DATASET ENTRIES —
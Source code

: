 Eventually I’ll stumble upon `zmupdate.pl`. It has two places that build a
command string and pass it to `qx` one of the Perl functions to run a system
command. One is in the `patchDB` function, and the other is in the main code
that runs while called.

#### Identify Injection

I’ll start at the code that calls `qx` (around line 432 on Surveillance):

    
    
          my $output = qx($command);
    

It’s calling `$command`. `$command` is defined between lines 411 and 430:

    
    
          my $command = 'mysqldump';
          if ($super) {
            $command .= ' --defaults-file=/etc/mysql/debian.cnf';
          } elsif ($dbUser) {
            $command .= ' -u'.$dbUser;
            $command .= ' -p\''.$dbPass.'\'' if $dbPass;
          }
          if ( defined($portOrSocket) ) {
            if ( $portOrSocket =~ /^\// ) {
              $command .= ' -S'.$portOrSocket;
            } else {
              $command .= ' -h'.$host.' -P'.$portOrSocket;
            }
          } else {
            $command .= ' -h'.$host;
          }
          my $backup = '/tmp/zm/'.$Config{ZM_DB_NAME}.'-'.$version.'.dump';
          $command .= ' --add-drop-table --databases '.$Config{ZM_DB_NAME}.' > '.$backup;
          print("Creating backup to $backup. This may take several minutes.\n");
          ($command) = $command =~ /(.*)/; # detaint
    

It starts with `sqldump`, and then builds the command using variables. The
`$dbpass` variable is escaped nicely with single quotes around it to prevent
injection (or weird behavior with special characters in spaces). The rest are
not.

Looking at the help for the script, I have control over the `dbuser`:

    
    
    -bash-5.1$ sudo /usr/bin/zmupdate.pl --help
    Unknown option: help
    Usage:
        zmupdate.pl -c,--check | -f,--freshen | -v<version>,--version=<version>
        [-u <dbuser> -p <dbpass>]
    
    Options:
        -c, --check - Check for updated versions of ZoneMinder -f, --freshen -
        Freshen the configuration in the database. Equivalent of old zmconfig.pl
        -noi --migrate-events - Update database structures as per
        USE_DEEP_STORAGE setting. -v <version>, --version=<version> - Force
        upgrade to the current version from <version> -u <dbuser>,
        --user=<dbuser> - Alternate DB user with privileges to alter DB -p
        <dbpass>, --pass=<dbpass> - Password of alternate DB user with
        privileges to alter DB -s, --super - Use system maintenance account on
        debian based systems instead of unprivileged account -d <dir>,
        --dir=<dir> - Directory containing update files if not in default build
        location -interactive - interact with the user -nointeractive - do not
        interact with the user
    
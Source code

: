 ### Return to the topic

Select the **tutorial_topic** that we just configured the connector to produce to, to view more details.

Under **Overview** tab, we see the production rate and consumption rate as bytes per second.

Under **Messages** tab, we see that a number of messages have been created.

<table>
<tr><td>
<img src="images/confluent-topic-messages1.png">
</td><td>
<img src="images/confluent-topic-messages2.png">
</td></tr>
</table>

WORK TO COMPLETE —
For each record above, print an exact copy.

OUTPUT OF THE EXERCISE —
Source code

: Eventually I’ll stumble upon `zmupdate.pl`. It has two places that build a
command string and pass it to `qx` one of the Perl functions to run a system
command. One is in the `patchDB` function, and the other is in the main code
that runs while called.

#### Identify Injection

I’ll start at the code that calls `qx` (around line 432 on Surveillance):

    
    
          my $output = qx($command);
    

It’s calling `$command`. `$command` is defined between lines 411 and 430:

    
    
          my $command = 'mysqldump';
          if ($super) {
            $command .= ' --defaults-file=/etc/mysql/debian.cnf';
          } elsif ($dbUser) {
            $command .= ' -u'.$dbUser;
            $command .= ' -p\''.$dbPass.'\'' if $dbPass;
          }
          if ( defined($portOrSocket) ) {
            if ( $portOrSocket =~ /^\// ) {
              $command .= ' -S'.$portOrSocket;
            } else {
              $command .= ' -h'.$host.' -P'.$portOrSocket;
            }
          } else {
            $command .= ' -h'.$host;
          }
          my $backup = '/tmp/zm/'.$Config{ZM_DB_NAME}.'-'.$version.'.dump';
          $command .= ' --add-drop-table --databases '.$Config{ZM_DB_NAME}.' > '.$backup;
          print("Creating backup to $backup. This may take several minutes.\n");
          ($command) = $command =~ /(.*)/; # detaint
    

It starts with `sqldump`, and then builds the command using variables. The
`$dbpass` variable is escaped nicely with single quotes around it to prevent
injection (or weird behavior with special characters in spaces). The rest are
not.

Looking at the help for the script, I have control over the `dbuser`:

    
    
    -bash-5.1$ sudo /usr/bin/zmupdate.pl --help
    Unknown option: help
    Usage:
        zmupdate.pl -c,--check | -f,--freshen | -v<version>,--version=<version>
        [-u <dbuser> -p <dbpass>]
    
    Options:
        -c, --check - Check for updated versions of ZoneMinder -f, --freshen -
        Freshen the configuration in the database. Equivalent of old zmconfig.pl
        -noi --migrate-events - Update database structures as per
        USE_DEEP_STORAGE setting. -v <version>, --version=<version> - Force
        upgrade to the current version from <version> -u <dbuser>,
        --user=<dbuser> - Alternate DB user with privileges to alter DB -p
        <dbpass>, --pass=<dbpass> - Password of alternate DB user with
        privileges to alter DB -s, --super - Use system maintenance account on
        debian based systems instead of unprivileged account -d <dir>,
        --dir=<dir> - Directory containing update files if not in default build
        location -interactive - interact with the user -nointeractive - do not
        interact with the user
    
Source code

: ### Return to the topic

Select the **tutorial_topic** that we just configured the connector to produce to, to view more details.

Under **Overview** tab, we see the production rate and consumption rate as bytes per second.

Under **Messages** tab, we see that a number of messages have been created.

<table>
<tr><td>
<img src="images/confluent-topic-messages1.png">
</td><td>
<img src="images/confluent-topic-messages2.png">
</td></tr>
</table>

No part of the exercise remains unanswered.